Spazi fluidi, materiali naturali e tonalità tenui. A Madrid, De la Villa Studio definisce con garbo gli interni di un appartamento spagnolo
La gamma di colori naturali molto delicati identificati dai progettisti di De la Villa Studio conferisce a questo appartamento madrileno un’atmosfera calma e sofisticata. La casa si trova in Calle Alberto Alcocer, un ampio viale alberato nel quartiere Chamartin, zona residenziale della capitale spagnola adiacente allo stadio Santiago Bernabeu. Gli spazi sono stati ampiamente rivisti dagli architetti, che hanno creato zone fluide che scivolano l’una nell’altra, rendendo la circolazione più facile e sfruttando al massimo la metratura.
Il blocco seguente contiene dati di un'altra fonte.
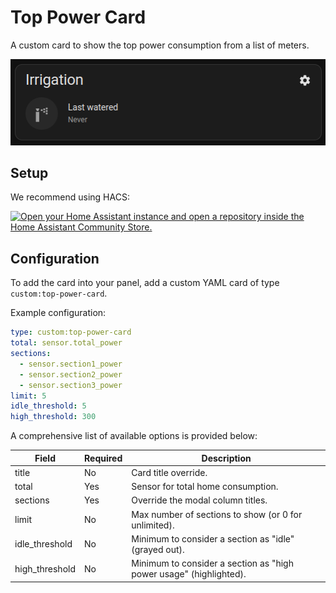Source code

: # Top Power Card

A custom card to show the top power consumption from a list of meters.

![Screenshot of the custom card](./docs/screenshot-card.png)

## Setup

We recommend using HACS:

[![Open your Home Assistant instance and open a repository inside the Home Assistant Community Store.](https://my.home-assistant.io/badges/hacs_repository.svg)](https://my.home-assistant.io/redirect/hacs_repository/?owner=mancontr&repository=top-power-card&category=plugin)

## Configuration

To add the card into your panel, add a custom YAML card of type `custom:top-power-card`.

Example configuration:

```yml
type: custom:top-power-card
total: sensor.total_power
sections:
  - sensor.section1_power
  - sensor.section2_power
  - sensor.section3_power
limit: 5
idle_threshold: 5
high_threshold: 300

```

A comprehensive list of available options is provided below:

| Field          | Required | Description |
|----------------|----------|-------------|
| title          | No       | Card title override. |
| total          | Yes      | Sensor for total home consumption. |
| sections       | Yes      | Override the modal column titles. |
| limit          | No       | Max number of sections to show (or 0 for unlimited). |
| idle_threshold | No       | Minimum to consider a section as "idle" (grayed out). |
| high_threshold | No       | Minimum to consider a section as "high power usage" (highlighted). |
“La disposizione originale assomigliava a quella di un ufficio, con un’eccessiva compartimentazione che comportava una perdita di luce e di spazio – raccontano da De la Villa Studio – Un corridoio buio e spezzato si estendeva lungo l’asse centrale della casa. L’obiettivo principale è stato quello di unificare gli spazi in un’ampia area sociale, utilizzando elementi di divisione visiva come rientranze e favorire l’ingresso della luce. La sfida è stata quella di progettare un layout quasi privo di corridoi”.
Le stanze sono divise da grandi varchi, che possono rimanere aperti o essere chiusi con porte scorrevoli a scomparsa. La sensazione di luminosità è stata massimizzata grazie all’individuazione di una gamma di materiali chiari: rovere per i mobili e per il pavimento, travertino per gli imbotti e il grande banco cucina, marmo emperador e pareti in parte rivestite con wallpaper effetto seta.
La zona giorno è posizionata sul fronte sud, davanti a grandi finestre che si aprono sul paesaggio urbano. Il soggiorno è organizzato con un divano dalla forma fluida in pelle marrone, abbinato a due tavolini bassi in pietra lucida; la parete lunga è stata attrezzata con un mobile contenitore su disegno che integra anche un angolo bar, rilettura contemporanea di un dettaglio sempre presente nelle case degli Anni 70.
L’ampiezza dell’ambiente ha consentito di ricavare altri angoli funzionali, su tutti il piccolo home office e una postazione lettura, entrambi strategicamente posizionati davanti alle finestre.
La cucina, essenziale nelle linee, abbina al legno la pietra e porzioni laccate bianche. In tutta la casa l’illuminazione è risolta con spot tecnici e faretti a incasso. L’assenza di lampade decorative rende “il contenitore” essenziale, lasciando più spazio alle raffinate finiture e ai pezzi d’arredo, scelti con cura accostando elementi vintage e altri disegnati da designer indipendenti.
La zona più privata della casa ospita una camera padronale, dove il protagonista assoluto è il letto tessile con comodini in legno integrati. Di fronte, un’armadiatura in rovere riprende il mobile del soggiorno e funge da guardaroba.
Due i bagni: quello di servizio, più raccolto, con vasca scultorea in marmo scuro. Quello padronale, dalla forma lunga e stretta, scommette invece sul legno e su una grande doccia dai vetri oscurati.